Bogus scholarship and awards

The major problem with bogus conferences is the lack of oversight and quality control

Muhammad Zaheer March 25, 2021
The writer is an assistant professor of Chemistry at LUMS


The internet was recently stormed with news of a young Pakistani student winning the “Young Scientist Award 2021” at an international scientific conference. Umair Masood — a fourth-year BS student at COMSATS University Abbottabad — had reportedly presented two research papers at two conferences in Australia and the US. As per media, Masood also published a few scientific papers in international scientific journals and won the prestigious award to recognise his work on biotechnology and molecular biology. While the news pleases Pakistanis, some technical aspects have been overlooked.

Given the importance of conferences in academia, predatory conference organisers saw a business opportunity and started scamming researchers a few years ago.

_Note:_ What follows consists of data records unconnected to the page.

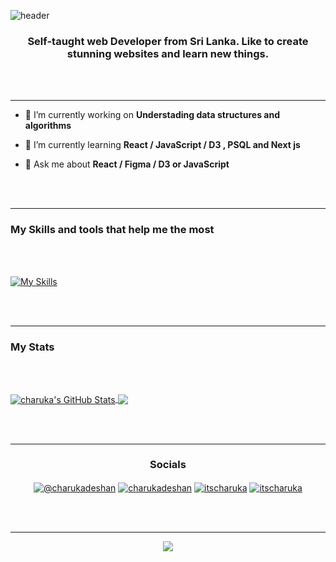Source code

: 
 
  
  

![header](https://capsule-render.vercel.app/api?type=waving&color=gradient&$with=auto&height=350&section=header&text=Hi%20👋,%20I'm%20Charuka&animation=fadeIn&fontSize=60)


  
  

<h3  align="center">Self-taught web Developer from Sri Lanka. Like to create stunning websites and learn new things.</h3>


<br></br>

  

---

  

- 🔭 I’m currently working on **Understading data structures and algorithms**
  

- 🌱 I’m currently learning **React / JavaScript / D3 , PSQL and Next js**

  

- 💬 Ask me about **React / Figma / D3 or  JavaScript**

<br></br>

---

  

<h3>My Skills and tools that help me the most </h3>

<br></br>

  
  

[![My Skills](https://skillicons.dev/icons?i=js,typescript,react,d3,nodejs,express,css,html,docker,git,github,jest,postman,tailwind,vite,postgres,bash,figma,webflow&perline=14)](https://skillicons.dev)

  
  

<br></br>

  

---

<h3>My Stats </h3>

<br></br>

  

<a  href="https://github.com/itscharukadeshan/itscharukadeshan">

<img  align="center"  src="https://github-readme-stats.vercel.app/api?username=itscharukadeshan&show_icons=true&line_height=27&count_private=true&title_color=ffffff&text_color=c9cacc&icon_color=2bbc8a&bg_color=1d1f21"  alt="charuka's GitHub Stats" />

</a>

  

<a  href="https://github.com/itscharukadeshan/itscharukadeshan">

<img  align="center"  src="https://github-readme-stats.vercel.app/api/top-langs/?username=itscharukadeshan&hide=java,vue,tex&title_color=ffffff&text_color=c9cacc&icon_color=2bbc8a&bg_color=1d1f21&langs_count=3" />

</a>

  

<br></br>

  

---

  

<h3 align="center">Socials </h3>

<div>
<p  align="center">
<a  href="https://medium.com/@charukadeshan"  target="blank"><img  align="center"  src="https://img.shields.io/badge/Medium-12100E?style=for-the-badge&logo=medium&logoColor=white"  alt="@charukadeshan" /></a>
<a  href="https://linkedin.com/in/charukadeshan"  target="blank"><img  align="center"  src="https://img.shields.io/badge/LinkedIn-0077B5?style=for-the-badge&logo=linkedin&logoColor=white"  alt="charukadeshan" /></a>
<a  href="https://twitter.com/itscharuka"  target="blank"><img  align="center"  src="https://img.shields.io/badge/Twitter-1DA1F2?style=for-the-badge&logo=twitter&logoColor=white"  alt="itscharuka" /></a>
<a  href="https://www.figma.com/@charukadeshan"  target="blank"><img  align="center"  src="https://img.shields.io/badge/Figma-F24E1E?style=for-the-badge&logo=figma&logoColor=white"  alt="itscharuka" /></a> </p>

<br></br>

  

---
<p  align="center"> <img  align="center" src="https://komarev.com/ghpvc/?username=itscharukadeshan" />   </p>
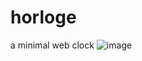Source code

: # horloge
a minimal web clock
![image](https://github.com/benstitousofiane/horloge/assets/129552238/5292fe26-6f52-4857-8f1f-165d0b7a300f)
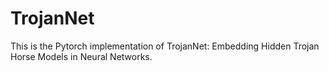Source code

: # TrojanNet
This is the Pytorch implementation of TrojanNet: Embedding Hidden Trojan Horse Models in Neural Networks.
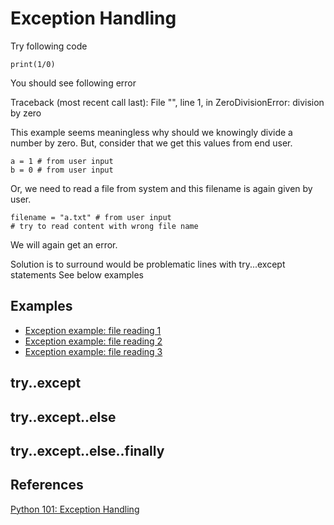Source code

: # Exception Handling


Try following code


	print(1/0)


You should see following error

Traceback (most recent call last):
  File "<stdin>", line 1, in <module>
ZeroDivisionError: division by zero


This example seems meaningless why should we knowingly divide a number by zero.
But, consider that we get this values from end user.


	a = 1 # from user input
	b = 0 # from user input


Or, we need to read a file from system and this filename is again given by user.



	filename = "a.txt" # from user input
	# try to read content with wrong file name


We will again get an error.


Solution is to surround would be problematic lines with try...except statements
See below examples

## Examples

- [Exception example: file reading 1](Examples/exception_handling/exception_example3_file1.py)
- [Exception example: file reading 2](Examples/exception_handling/exception_example3_file2.py)
- [Exception example: file reading 3](Examples/exception_handling/exception_example3_file3.py)



## try..except


## try..except..else


## try..except..else..finally



## References

[Python 101: Exception Handling](https://python101.pythonlibrary.org/chapter7_exception_handling.html)

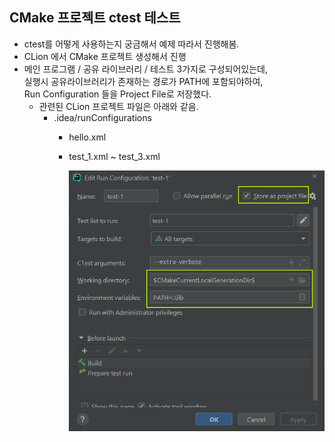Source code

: ## CMake 프로젝트 ctest 테스트

* ctest를 어떻게 사용하는지 궁금해서 예제 따라서 진행해봄.
* CLion 에서 CMake 프로젝트 생성해서 진행
* 메인 프로그램 / 공유 라이브러리 / 테스트 3가지로 구성되어있는데,<br>
  실행시 공유라이브러리가 존재하는 경로가 PATH에 포함되야하여,<br>
  Run Configuration 들을 Project File로 저장했다.
  * 관련된 CLion 프로젝트 파일은 아래와 같음.
    * .idea/runConfigurations
      * hello.xml
      * test_1.xml ~ test_3.xml

        ![테스트 실행 설정](./doc_resources/run_config.png)

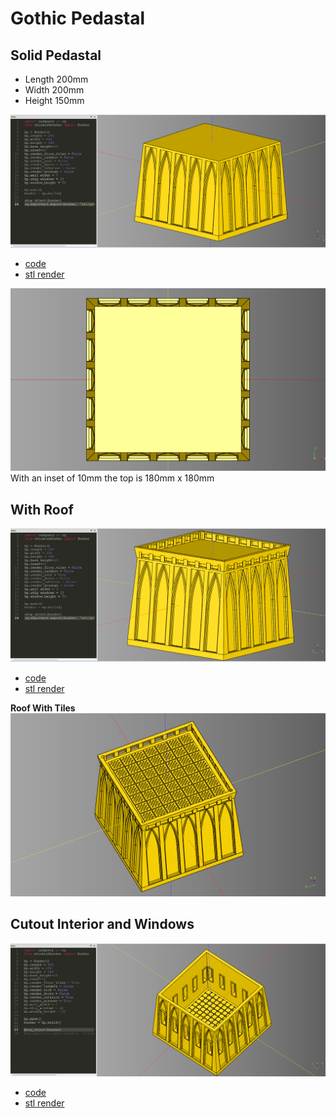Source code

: # Gothic Pedastal

## Solid Pedastal

* Length 200mm
* Width 200mm
* Height 150mm

![](image/gothic_pedastal_01.png)
* [code](code/gothic_pedastal.py)
* [stl render](stl/gothic_pedastal.stl)

![](image/gothic_pedastal_02.png)<br />
With an inset of 10mm the top is 180mm x 180mm


## With Roof

![](image/gothic_pedastal_03_with_roof.png)
* [code](code/gothic_pedastal_interior.py)
* [stl render](stl/gothic_pedastal_with_roof.stl)

**Roof With Tiles**<br />
![](image/gothic_pedastal_05_roof_with_tiles.png)


## Cutout Interior and Windows

![](image/gothic_pedastal_04_with_interior_and_tiles.png)
* [code](code/gothic_pedastal_roof.py)
* [stl render](stl/gothic_pedastal_interior_windows.stl)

Every day academics and researchers receive email invitations to some international conference as a keynote or invited speaker. The event location is a deliberately chosen tourist attraction. The email content is always lucrative and portrays the event as highly prestigious by using some prominent researchers’ names. Young researchers agree to speak at these bogus meetings as an opportunity to pad their CVs without confirming their authenticity and credibility.

The major problem with bogus conferences is the lack of oversight and quality control. Most places do not peer-review and nor reject sub-standard research. But they charge a hefty fee for conference registration and accommodation. This is how predatory conferences earn.

There are multiple ways of recognising predatory conferences. Firstly, they have overambitious titles such as “international” or “global”, and the technical programme is very broad. Secondly, lots of grammatical and spelling mistakes will be there on the conference website. Additionally, the organiser’s contact details will be missing or incorrect. One would also find similar conference titles on the internet. Moreover, they have a fast acceptance rate for publication. An effusive salutation is one element shared by all such email invitations.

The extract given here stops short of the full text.